Reproduce the data below verbatim from the line containing "#Description" through its final line, and produce nothing more.
Data: Begin
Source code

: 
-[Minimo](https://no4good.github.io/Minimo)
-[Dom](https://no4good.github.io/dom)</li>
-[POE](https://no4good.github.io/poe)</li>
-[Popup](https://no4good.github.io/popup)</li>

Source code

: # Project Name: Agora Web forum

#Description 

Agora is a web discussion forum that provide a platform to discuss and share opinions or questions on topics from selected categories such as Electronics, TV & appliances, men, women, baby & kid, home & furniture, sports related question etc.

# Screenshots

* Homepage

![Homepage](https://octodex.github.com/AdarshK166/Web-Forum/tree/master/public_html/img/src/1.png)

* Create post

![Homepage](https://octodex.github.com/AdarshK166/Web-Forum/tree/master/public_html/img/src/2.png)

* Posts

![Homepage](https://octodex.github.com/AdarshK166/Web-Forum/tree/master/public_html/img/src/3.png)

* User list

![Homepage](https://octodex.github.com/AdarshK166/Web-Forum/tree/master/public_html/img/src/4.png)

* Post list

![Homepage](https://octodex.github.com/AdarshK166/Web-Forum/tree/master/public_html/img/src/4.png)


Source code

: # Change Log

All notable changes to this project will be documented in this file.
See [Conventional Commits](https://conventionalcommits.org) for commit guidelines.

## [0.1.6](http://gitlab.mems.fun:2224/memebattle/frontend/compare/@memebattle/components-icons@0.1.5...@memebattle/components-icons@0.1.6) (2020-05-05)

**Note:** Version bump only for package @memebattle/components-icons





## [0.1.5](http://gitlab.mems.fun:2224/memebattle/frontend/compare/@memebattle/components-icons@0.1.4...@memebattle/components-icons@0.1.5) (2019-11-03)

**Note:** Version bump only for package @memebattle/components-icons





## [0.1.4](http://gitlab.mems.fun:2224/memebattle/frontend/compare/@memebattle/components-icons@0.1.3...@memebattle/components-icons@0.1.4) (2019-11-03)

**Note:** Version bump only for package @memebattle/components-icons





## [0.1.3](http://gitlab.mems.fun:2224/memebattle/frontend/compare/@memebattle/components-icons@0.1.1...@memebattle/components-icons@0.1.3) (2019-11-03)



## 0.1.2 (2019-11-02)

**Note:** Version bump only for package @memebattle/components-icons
Data: End
Your response
#Description 

Agora is a web discussion forum that provide a platform to discuss and share opinions or questions on topics from selected categories such as Electronics, TV & appliances, men, women, baby & kid, home & furniture, sports related question etc.

# Screenshots

* Homepage

![Homepage](https://octodex.github.com/AdarshK166/Web-Forum/tree/master/public_html/img/src/1.png)

* Create post

![Homepage](https://octodex.github.com/AdarshK166/Web-Forum/tree/master/public_html/img/src/2.png)

* Posts

![Homepage](https://octodex.github.com/AdarshK166/Web-Forum/tree/master/public_html/img/src/3.png)

* User list

![Homepage](https://octodex.github.com/AdarshK166/Web-Forum/tree/master/public_html/img/src/4.png)

* Post list

![Homepage](https://octodex.github.com/AdarshK166/Web-Forum/tree/master/public_html/img/src/4.png)


Source code

: # Change Log

All notable changes to this project will be documented in this file.
See [Conventional Commits](https://conventionalcommits.org) for commit guidelines.

## [0.1.6](http://gitlab.mems.fun:2224/memebattle/frontend/compare/@memebattle/components-icons@0.1.5...@memebattle/components-icons@0.1.6) (2020-05-05)

**Note:** Version bump only for package @memebattle/components-icons





## [0.1.5](http://gitlab.mems.fun:2224/memebattle/frontend/compare/@memebattle/components-icons@0.1.4...@memebattle/components-icons@0.1.5) (2019-11-03)

**Note:** Version bump only for package @memebattle/components-icons





## [0.1.4](http://gitlab.mems.fun:2224/memebattle/frontend/compare/@memebattle/components-icons@0.1.3...@memebattle/components-icons@0.1.4) (2019-11-03)

**Note:** Version bump only for package @memebattle/components-icons





## [0.1.3](http://gitlab.mems.fun:2224/memebattle/frontend/compare/@memebattle/components-icons@0.1.1...@memebattle/components-icons@0.1.3) (2019-11-03)



## 0.1.2 (2019-11-02)

**Note:** Version bump only for package @memebattle/components-icons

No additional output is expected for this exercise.